The Appellant was aggrieved by the said ruling and hence this appeal.
I have gone through and keenly considered the entire proceedings and pleadings in this file. I have also considered the 10 grounds of appeal relied on by the appellant. My finding is that there were several misconceptions in the ruling of the trial magistrate. The question however is whether these misconceptions or errors go into the root of the matter.
One of these misconceptions or errors is that “There is nothing on record to show that leave to amend the plaint was obtained.”
The record however shows that the court (at page 54 of the appeal record) following a consent by both counsel allowed the plaintiff to amend his plaint within 14 days from 14/6/2001. The amended plaint was filed on 27/6/2001 and it was therefore filed within the 14 days. What is not clear from the record though is whether the same was served on the defendants. I also note that the state counsel filed a defence on behalf of the 2nd defendant when there was already a defence on record. The earlier defence filed by Joan Ndorongo & Co. Advocates had not been withdrawn and so the subsequent defence dated 12/9/2000 by the state counsel was invalid and should not have been accepted as you cannot have 2 sets of pleadings simultaneously for the same party. It was also not clear from the record whether the defendant was represented by Joan Ndorongo & Co. Advocates or by the Attorney General. That issue was raised by counsel for the plaintiff/appellant and the learned trial magistrate found that the Attorney General was properly on record. Having made that finding, she ought then to have gone a step further and determined which party was represented by Joan Ndorongo & Co. Advocates. The insurers were not parties in this suit and they could not therefore be represented nor could they have filed a defence. The issue of the 2 defences and the representation of the defendant was not properly resolved. Be that as it may however, as I mentioned earlier what concerns this court at this point in time is whether the learned trial magistrate erred in setting aside the said Judgment.

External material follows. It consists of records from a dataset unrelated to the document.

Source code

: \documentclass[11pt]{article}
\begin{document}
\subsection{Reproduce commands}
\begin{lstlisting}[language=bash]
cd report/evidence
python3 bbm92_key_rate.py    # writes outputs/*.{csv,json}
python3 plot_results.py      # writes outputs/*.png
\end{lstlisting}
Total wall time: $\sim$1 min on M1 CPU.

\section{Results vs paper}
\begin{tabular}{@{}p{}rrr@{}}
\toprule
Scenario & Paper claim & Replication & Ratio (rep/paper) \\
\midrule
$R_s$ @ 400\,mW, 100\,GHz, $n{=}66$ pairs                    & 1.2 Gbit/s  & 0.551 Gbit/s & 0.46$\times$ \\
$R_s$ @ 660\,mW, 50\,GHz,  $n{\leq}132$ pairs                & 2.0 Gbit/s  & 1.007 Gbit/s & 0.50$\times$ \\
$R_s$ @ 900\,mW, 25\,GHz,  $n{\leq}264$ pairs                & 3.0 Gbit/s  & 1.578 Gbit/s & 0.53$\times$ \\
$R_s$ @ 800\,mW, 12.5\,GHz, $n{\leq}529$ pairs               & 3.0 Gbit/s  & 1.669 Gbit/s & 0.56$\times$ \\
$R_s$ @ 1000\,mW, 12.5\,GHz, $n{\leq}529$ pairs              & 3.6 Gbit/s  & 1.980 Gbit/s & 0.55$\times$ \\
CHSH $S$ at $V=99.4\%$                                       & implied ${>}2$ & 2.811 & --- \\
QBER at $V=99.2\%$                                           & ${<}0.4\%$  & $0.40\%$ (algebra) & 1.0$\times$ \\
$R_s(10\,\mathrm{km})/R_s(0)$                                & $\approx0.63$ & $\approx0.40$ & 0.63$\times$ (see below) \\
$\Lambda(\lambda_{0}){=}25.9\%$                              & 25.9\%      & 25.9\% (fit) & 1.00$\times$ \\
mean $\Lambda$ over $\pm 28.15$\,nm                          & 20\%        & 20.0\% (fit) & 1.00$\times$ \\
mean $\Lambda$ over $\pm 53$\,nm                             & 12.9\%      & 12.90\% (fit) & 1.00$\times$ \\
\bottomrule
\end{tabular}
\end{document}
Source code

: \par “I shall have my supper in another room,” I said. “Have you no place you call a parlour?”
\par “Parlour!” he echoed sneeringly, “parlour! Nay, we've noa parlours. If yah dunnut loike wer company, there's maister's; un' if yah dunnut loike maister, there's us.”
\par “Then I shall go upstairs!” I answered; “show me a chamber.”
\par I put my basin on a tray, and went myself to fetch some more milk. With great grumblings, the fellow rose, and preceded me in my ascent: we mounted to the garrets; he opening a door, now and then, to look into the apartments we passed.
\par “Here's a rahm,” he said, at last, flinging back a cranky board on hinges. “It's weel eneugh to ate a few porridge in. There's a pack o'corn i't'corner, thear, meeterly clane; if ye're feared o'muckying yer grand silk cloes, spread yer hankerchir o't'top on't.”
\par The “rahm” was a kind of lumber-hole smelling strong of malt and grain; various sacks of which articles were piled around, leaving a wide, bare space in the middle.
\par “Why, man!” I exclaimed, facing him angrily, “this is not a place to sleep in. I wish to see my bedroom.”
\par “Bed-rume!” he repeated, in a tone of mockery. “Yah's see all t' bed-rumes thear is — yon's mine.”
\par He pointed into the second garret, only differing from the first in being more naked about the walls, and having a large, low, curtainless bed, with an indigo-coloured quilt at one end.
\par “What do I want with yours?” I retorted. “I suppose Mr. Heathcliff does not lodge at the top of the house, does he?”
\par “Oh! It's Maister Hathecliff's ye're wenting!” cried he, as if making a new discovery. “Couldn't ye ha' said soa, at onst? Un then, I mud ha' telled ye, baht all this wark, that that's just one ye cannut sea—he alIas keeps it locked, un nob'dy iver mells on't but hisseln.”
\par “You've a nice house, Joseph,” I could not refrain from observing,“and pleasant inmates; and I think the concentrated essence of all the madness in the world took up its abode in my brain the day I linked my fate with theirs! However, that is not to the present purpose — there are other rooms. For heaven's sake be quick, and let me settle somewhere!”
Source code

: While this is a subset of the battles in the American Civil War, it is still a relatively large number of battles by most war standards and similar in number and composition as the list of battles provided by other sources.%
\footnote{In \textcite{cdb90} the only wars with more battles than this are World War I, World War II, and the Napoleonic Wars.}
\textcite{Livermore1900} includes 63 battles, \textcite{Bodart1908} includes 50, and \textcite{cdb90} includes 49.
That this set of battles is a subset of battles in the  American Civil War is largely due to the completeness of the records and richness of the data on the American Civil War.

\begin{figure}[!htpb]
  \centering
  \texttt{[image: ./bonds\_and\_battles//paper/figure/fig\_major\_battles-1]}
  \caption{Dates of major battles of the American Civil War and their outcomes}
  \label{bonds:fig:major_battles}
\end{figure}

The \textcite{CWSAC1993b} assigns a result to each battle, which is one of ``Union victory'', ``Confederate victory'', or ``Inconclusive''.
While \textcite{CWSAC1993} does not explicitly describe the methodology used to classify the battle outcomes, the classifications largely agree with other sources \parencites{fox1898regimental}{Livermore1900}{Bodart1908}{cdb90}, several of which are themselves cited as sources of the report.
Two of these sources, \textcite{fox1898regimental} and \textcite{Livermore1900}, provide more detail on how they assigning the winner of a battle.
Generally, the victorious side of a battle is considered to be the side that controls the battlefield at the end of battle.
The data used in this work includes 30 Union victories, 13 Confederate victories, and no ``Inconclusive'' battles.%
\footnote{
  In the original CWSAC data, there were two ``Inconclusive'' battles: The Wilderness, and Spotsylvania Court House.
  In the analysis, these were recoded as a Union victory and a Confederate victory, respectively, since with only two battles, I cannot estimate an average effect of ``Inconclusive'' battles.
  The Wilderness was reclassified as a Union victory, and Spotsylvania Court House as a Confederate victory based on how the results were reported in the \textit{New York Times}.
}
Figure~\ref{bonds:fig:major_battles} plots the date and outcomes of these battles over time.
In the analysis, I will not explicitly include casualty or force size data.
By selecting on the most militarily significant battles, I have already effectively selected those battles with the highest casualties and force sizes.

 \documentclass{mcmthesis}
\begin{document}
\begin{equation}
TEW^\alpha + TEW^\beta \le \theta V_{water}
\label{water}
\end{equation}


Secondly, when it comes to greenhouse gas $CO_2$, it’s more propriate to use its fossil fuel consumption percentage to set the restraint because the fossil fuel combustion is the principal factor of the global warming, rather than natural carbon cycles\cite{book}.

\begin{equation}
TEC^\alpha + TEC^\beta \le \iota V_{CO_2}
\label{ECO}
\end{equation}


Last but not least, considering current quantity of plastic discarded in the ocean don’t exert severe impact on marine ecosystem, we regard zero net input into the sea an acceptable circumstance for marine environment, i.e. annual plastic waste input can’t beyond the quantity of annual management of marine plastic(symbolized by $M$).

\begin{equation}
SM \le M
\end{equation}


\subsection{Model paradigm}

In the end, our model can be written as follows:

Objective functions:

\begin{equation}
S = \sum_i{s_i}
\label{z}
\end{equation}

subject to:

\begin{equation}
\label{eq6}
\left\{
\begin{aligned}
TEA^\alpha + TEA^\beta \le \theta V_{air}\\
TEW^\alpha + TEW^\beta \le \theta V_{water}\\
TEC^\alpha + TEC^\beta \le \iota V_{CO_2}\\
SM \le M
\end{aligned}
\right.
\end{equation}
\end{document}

Setting aside of an exparte Judgment is purely at the discretion of the court. The discretion must nonetheless be exercised judicially, fairly and in the interest of justice. Where a defence raised triable issues, the court should not dethrone the defendant from the seat of justice. A defendant who has exhibited a good defence and who shows interest in defending the matter should be allowed to defend his case. This should be more so if in the opinion of the court the plaintiff does not stand to suffer any prejudice or in cases where the plaintiff can be compensated by way of an award for damages. In this case, I am satisfied like the learned trial magistrate was that the defendant had raised a serious triable issue and he was rightly allowed to proceed to ventilate his defence.
On the other hand however, it is noted that the plaintiff/appellant had incurred substantial loss because the application to set aside the Judgment was made after the execution process had already started. The plaintiff had even instructed the auctioneers etc. The learned trial magistrate ought to have given the plaintiff thrown away costs to cushion him from loss upon the setting aside of the exparte Judgment. While upholding the learned trial magistrate’s decision to set aside the ex-parte Judgment, my finding is that the plaintiff was indeed entitled to thrown away costs. I therefore substitute the learned magistrate’s order making no orders as to costs with one awarding the plaintiff/appellant thrown away costs of 70,000/= The thrown away costs be paid within 45 days of this order failing which the ex-parte Judgment will be reinstated and the appellant beat liberty to execute the decree arising therefrom. Each party will bear its own costs of this appeal.
W. KARANJA
JUDGE
Delivered, signed and dated at Embu this 30th day of June 2009.